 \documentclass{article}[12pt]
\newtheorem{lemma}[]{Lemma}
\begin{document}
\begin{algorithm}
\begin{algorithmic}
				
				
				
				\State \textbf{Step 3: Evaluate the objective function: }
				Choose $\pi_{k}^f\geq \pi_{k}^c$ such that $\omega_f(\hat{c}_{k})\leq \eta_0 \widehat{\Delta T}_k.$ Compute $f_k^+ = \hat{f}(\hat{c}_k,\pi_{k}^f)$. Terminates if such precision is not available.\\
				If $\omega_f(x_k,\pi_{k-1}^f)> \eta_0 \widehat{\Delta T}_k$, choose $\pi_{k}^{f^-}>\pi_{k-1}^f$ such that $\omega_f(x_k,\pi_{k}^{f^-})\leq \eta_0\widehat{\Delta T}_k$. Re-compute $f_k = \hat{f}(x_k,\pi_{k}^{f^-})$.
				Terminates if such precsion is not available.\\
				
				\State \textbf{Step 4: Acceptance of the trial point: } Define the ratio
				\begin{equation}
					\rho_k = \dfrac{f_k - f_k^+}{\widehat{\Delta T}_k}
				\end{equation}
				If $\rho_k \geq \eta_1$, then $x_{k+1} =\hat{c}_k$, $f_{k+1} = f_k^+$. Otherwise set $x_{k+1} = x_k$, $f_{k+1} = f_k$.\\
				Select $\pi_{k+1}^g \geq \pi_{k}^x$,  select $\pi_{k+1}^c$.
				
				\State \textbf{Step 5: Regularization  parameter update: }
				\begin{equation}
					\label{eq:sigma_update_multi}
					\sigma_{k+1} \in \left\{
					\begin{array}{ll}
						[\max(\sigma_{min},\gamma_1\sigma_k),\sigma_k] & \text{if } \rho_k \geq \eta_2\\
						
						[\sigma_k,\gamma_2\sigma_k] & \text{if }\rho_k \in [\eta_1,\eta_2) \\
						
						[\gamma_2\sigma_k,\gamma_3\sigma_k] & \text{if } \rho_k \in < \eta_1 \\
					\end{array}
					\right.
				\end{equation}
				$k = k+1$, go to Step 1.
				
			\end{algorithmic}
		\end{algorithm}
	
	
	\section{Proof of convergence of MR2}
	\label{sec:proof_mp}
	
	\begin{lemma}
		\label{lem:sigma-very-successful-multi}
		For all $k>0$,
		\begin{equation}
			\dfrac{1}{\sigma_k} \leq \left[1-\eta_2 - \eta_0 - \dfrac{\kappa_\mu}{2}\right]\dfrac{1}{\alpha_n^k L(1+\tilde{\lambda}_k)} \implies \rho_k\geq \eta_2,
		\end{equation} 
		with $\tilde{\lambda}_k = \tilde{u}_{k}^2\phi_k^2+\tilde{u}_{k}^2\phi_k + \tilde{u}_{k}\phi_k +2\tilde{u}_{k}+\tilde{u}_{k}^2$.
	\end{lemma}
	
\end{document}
▬▬▬▬▬▬▬▬▬▬
> Directions for this task
Every line in the records has to be written out again exactly.

> Answer section
 \documentclass{article}[12pt]
\newtheorem{lemma}[]{Lemma}
\begin{document}
\begin{algorithm}
\begin{algorithmic}
				
				
				
				\State \textbf{Step 3: Evaluate the objective function: }
				Choose $\pi_{k}^f\geq \pi_{k}^c$ such that $\omega_f(\hat{c}_{k})\leq \eta_0 \widehat{\Delta T}_k.$ Compute $f_k^+ = \hat{f}(\hat{c}_k,\pi_{k}^f)$. Terminates if such precision is not available.\\
				If $\omega_f(x_k,\pi_{k-1}^f)> \eta_0 \widehat{\Delta T}_k$, choose $\pi_{k}^{f^-}>\pi_{k-1}^f$ such that $\omega_f(x_k,\pi_{k}^{f^-})\leq \eta_0\widehat{\Delta T}_k$. Re-compute $f_k = \hat{f}(x_k,\pi_{k}^{f^-})$.
				Terminates if such precsion is not available.\\
				
				\State \textbf{Step 4: Acceptance of the trial point: } Define the ratio
				\begin{equation}
					\rho_k = \dfrac{f_k - f_k^+}{\widehat{\Delta T}_k}
				\end{equation}
				If $\rho_k \geq \eta_1$, then $x_{k+1} =\hat{c}_k$, $f_{k+1} = f_k^+$. Otherwise set $x_{k+1} = x_k$, $f_{k+1} = f_k$.\\
				Select $\pi_{k+1}^g \geq \pi_{k}^x$,  select $\pi_{k+1}^c$.
				
				\State \textbf{Step 5: Regularization  parameter update: }
				\begin{equation}
					\label{eq:sigma_update_multi}
					\sigma_{k+1} \in \left\{
					\begin{array}{ll}
						[\max(\sigma_{min},\gamma_1\sigma_k),\sigma_k] & \text{if } \rho_k \geq \eta_2\\
						
						[\sigma_k,\gamma_2\sigma_k] & \text{if }\rho_k \in [\eta_1,\eta_2) \\
						
						[\gamma_2\sigma_k,\gamma_3\sigma_k] & \text{if } \rho_k \in < \eta_1 \\
					\end{array}
					\right.
				\end{equation}
				$k = k+1$, go to Step 1.
				
			\end{algorithmic}
		\end{algorithm}
	
	
	\section{Proof of convergence of MR2}
	\label{sec:proof_mp}
	
	\begin{lemma}
		\label{lem:sigma-very-successful-multi}
		For all $k>0$,
		\begin{equation}
			\dfrac{1}{\sigma_k} \leq \left[1-\eta_2 - \eta_0 - \dfrac{\kappa_\mu}{2}\right]\dfrac{1}{\alpha_n^k L(1+\tilde{\lambda}_k)} \implies \rho_k\geq \eta_2,
		\end{equation} 
		with $\tilde{\lambda}_k = \tilde{u}_{k}^2\phi_k^2+\tilde{u}_{k}^2\phi_k + \tilde{u}_{k}\phi_k +2\tilde{u}_{k}+\tilde{u}_{k}^2$.
	\end{lemma}
	
\end{document}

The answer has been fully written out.